§ What to produce:
Set out exactly, line by line, the stretch of data below that begins at the line containing "- update russian" and ends at the line containing "- add Powershell", with both ends kept.

Data records: Begin

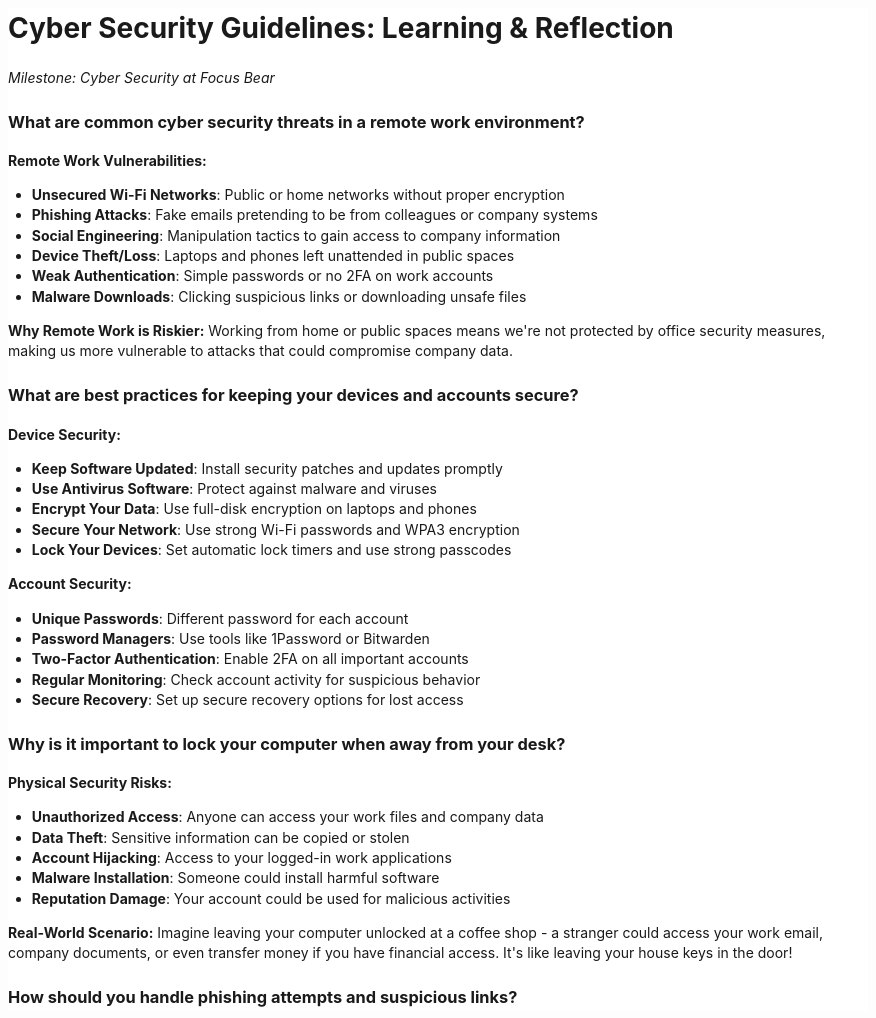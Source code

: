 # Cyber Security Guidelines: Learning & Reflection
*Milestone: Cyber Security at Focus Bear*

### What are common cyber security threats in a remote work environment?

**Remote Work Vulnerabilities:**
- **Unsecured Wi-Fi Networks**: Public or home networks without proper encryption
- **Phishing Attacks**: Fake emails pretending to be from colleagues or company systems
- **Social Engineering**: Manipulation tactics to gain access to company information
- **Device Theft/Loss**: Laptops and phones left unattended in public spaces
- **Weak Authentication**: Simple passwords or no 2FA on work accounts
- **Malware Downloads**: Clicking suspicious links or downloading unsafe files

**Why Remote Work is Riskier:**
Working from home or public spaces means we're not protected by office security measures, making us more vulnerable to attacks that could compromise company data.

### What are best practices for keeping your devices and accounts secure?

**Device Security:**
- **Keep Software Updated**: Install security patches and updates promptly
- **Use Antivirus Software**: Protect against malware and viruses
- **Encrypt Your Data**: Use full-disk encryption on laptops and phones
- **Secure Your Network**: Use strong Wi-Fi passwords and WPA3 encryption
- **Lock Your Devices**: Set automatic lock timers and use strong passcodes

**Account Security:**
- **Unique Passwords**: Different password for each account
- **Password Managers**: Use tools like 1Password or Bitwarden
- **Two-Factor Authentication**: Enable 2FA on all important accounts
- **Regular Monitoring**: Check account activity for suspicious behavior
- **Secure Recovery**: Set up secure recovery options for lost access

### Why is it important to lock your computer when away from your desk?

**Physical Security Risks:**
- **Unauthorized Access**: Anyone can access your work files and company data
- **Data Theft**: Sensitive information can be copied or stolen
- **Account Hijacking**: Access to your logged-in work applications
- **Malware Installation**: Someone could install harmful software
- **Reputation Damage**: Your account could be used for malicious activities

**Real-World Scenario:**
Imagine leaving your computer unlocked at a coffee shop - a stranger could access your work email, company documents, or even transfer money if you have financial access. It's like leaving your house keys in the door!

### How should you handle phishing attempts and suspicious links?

Data records: End
Data records: Begin

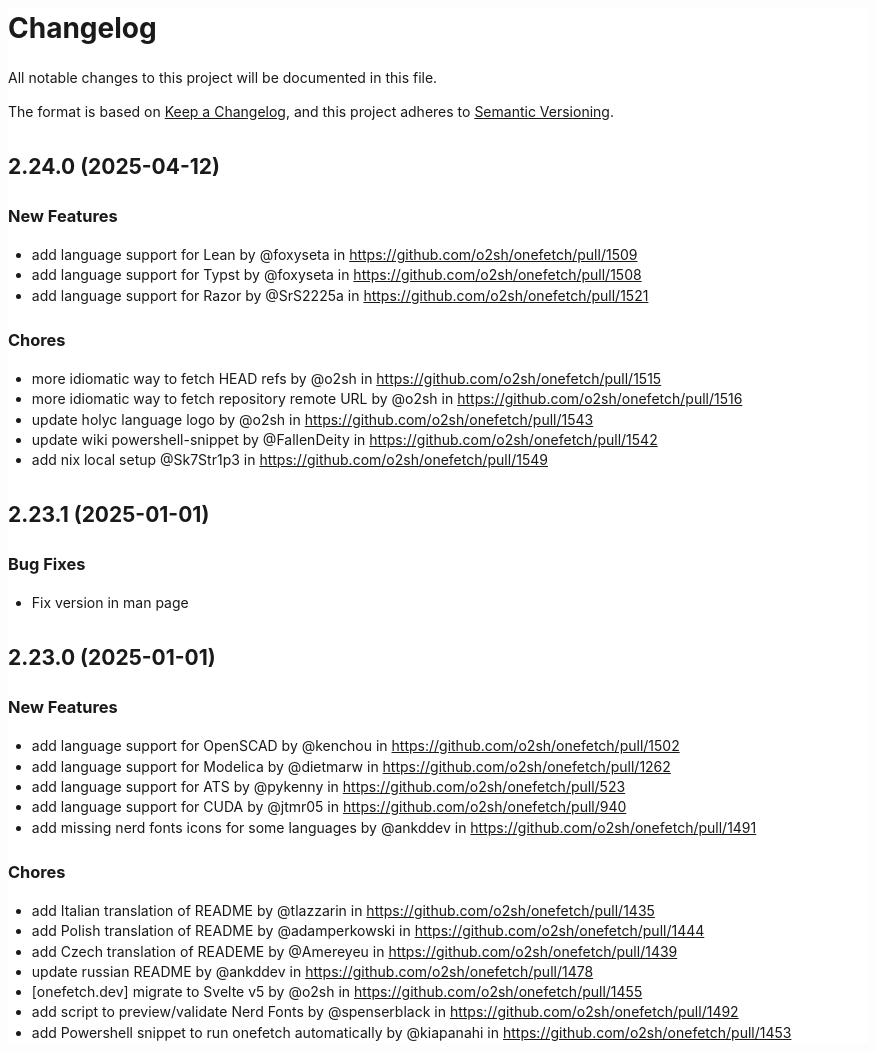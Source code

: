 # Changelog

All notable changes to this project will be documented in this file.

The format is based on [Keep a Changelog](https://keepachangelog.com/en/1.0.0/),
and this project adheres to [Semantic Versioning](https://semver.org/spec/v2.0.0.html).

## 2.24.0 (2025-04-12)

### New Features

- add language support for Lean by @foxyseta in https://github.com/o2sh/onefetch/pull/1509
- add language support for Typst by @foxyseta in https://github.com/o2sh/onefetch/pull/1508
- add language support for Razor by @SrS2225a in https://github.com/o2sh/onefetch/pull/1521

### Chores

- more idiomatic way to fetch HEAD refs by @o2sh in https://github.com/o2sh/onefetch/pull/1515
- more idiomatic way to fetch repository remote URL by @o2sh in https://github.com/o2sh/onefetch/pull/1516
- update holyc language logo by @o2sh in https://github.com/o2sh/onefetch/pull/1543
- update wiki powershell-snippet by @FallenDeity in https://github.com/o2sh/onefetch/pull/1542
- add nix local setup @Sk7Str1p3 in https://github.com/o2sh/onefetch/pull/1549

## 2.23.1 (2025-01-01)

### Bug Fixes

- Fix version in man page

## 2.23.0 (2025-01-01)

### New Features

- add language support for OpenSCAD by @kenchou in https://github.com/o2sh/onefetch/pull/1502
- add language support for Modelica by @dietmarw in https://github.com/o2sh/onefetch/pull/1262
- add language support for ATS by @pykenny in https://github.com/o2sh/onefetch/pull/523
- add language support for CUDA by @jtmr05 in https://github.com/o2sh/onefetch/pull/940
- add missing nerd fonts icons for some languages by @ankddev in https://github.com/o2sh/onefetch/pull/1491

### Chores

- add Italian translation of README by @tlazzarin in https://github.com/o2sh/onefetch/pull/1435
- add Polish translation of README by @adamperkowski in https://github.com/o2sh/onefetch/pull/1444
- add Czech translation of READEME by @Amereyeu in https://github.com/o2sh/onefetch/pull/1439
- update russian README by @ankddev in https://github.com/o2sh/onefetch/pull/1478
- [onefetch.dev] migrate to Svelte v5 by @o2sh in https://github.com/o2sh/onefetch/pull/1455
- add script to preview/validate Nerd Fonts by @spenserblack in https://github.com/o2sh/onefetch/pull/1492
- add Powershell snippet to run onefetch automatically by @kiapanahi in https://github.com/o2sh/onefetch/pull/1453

Data records: End

§ Response to the task:
- update russian README by @ankddev in https://github.com/o2sh/onefetch/pull/1478
- [onefetch.dev] migrate to Svelte v5 by @o2sh in https://github.com/o2sh/onefetch/pull/1455
- add script to preview/validate Nerd Fonts by @spenserblack in https://github.com/o2sh/onefetch/pull/1492
- add Powershell snippet to run onefetch automatically by @kiapanahi in https://github.com/o2sh/onefetch/pull/1453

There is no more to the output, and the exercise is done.